Don't ever forget to look up in an art museum... you never know what you might miss. (Perfect example.)
I spy with my little eye, the Los Angeles Temple! Can you find it? (Kind of on the top right side. By the way, the LA Temple isn't actually in downtown Los Angeles, it is in Santa Monica.)
One of my favorite artists... Degas. I had no idea I was going to get to see this piece (pastels), or some of his other pieces, at The Getty. I got really giddy then almost teared up when I walked into this gallery section. I love art, have I mentioned that?
Another Degas. So beautiful. Ballerinas were his specialty.
This one, by Jean-Etienne Liotard, was probably one of my favorite pieces. She is stunning.
Pastel on velum.
Gorgeous little Cupid. (Ha ha ha, I got a good chuckle out of this painting. What you can't see is a girl (whose hand you see) pushing Cupid away so he doesn't stab her with one of his arrows. Dang Cupid.)
Renoir... this was another surprise. I walked into the post-impressionism room and found the following:
van Gogh - Irises
Manet... no, not Monet. I absolutely love Manet. (Probably more than Monet.)
Another Monet... it is my goal to make it to his gardens someday.
A section of The Getty Gardens
Ahhh. I could go back tomorrow.
Another beautiful painting... Mary Magdalene. Not sure if you can really see it, but she has the most beautiful tears running down her cheeks.
Upstairs. They had chairs all over the place - it was awesome. I loved that I didn't have to buy anything in order to sit there - they were just there to enjoy. Happy!
(I apologize if nudity in art offends you...) This painting is so interesting. Here is a little explanation: the woman in this work (right) represents Fortune. She holds a horn of plenty, flaunting everything she could bring, but sits on a bubble because her favors are totally fleeting. The man, Chance (left), looks longingly toward Fortune as he deposits lottery tickets in an urn - a reference to the civic lotteries in Italy. Interesting, huh? See, that is what you get with art history.
Another neat painting with a story: in Homer's Odyssey, Penelope spends many years waiting for the return of her husband, Odysseus, from the Trojan War.
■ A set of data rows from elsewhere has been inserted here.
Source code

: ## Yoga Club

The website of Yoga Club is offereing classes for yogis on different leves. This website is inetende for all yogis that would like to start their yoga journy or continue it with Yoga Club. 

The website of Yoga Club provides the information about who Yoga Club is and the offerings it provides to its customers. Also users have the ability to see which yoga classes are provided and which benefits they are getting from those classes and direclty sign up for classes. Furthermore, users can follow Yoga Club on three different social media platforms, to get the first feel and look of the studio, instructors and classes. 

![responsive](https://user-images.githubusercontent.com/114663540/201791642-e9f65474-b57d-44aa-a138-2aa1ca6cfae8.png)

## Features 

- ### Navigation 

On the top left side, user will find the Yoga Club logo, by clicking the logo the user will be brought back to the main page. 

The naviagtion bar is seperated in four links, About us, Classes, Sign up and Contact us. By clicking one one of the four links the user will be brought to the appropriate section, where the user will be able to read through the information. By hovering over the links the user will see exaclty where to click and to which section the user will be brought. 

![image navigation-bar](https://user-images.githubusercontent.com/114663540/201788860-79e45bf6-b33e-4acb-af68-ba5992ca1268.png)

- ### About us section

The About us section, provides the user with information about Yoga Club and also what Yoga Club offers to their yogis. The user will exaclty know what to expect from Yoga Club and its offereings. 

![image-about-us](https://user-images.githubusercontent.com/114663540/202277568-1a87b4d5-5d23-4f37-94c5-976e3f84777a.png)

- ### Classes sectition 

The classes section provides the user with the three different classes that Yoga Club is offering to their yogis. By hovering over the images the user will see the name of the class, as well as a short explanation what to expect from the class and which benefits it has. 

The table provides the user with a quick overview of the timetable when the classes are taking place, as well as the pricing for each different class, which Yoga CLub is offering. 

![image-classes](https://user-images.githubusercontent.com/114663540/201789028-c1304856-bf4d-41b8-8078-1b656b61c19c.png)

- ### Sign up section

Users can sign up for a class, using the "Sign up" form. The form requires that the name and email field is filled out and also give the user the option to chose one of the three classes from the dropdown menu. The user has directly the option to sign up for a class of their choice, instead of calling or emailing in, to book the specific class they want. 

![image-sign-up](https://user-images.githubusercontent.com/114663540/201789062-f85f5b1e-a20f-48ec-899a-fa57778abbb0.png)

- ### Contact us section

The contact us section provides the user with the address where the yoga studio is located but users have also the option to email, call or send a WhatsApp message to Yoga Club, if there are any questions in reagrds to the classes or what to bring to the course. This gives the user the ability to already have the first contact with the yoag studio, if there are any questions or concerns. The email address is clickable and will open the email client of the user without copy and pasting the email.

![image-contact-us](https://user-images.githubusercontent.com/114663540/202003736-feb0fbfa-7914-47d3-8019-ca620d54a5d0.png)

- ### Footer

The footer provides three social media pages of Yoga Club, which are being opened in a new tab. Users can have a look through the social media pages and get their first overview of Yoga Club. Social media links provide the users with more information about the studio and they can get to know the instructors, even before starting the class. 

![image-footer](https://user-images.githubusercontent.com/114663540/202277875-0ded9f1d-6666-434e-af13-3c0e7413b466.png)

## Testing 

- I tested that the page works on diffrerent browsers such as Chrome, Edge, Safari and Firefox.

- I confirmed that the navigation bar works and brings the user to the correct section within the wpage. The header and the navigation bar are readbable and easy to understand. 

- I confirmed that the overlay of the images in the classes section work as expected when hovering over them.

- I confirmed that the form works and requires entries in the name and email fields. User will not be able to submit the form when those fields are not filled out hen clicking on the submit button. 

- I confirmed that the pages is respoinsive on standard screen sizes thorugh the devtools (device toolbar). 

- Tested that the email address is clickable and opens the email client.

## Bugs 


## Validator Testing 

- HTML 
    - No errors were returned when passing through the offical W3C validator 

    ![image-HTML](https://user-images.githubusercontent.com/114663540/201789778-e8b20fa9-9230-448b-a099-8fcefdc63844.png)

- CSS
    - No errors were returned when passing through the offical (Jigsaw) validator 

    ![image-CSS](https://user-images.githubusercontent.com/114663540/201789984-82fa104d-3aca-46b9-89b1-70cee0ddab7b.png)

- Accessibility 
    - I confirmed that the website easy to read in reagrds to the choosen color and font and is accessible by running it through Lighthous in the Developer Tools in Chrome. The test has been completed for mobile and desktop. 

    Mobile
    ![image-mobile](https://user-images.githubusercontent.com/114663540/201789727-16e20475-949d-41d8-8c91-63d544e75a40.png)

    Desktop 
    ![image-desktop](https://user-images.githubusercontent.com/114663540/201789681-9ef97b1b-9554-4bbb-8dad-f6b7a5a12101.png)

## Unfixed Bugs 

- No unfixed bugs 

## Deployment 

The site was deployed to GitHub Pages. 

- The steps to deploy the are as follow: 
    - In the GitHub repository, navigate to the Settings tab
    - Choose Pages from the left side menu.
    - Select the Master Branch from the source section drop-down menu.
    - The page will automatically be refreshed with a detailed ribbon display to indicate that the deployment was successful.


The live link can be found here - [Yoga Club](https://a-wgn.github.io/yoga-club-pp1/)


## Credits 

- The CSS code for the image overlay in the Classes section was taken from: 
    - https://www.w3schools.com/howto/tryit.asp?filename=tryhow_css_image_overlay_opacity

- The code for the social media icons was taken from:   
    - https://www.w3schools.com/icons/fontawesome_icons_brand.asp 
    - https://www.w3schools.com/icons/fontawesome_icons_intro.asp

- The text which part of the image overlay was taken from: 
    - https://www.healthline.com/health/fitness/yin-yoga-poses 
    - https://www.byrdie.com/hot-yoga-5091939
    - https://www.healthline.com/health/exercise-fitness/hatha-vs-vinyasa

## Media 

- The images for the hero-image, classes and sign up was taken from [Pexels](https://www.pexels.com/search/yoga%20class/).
She is faithful, but she has so many suitors who claim that her husband has been shipwrecked. She promises to marry one of them after she completes a tapestry for her father-in-law. This painting, done by Joseph Wright of Derby, shows Penelope at night unraveling the day's work from her tapestry, a strategy that enables her to remain loyal to her husband. Beautiful? Yes.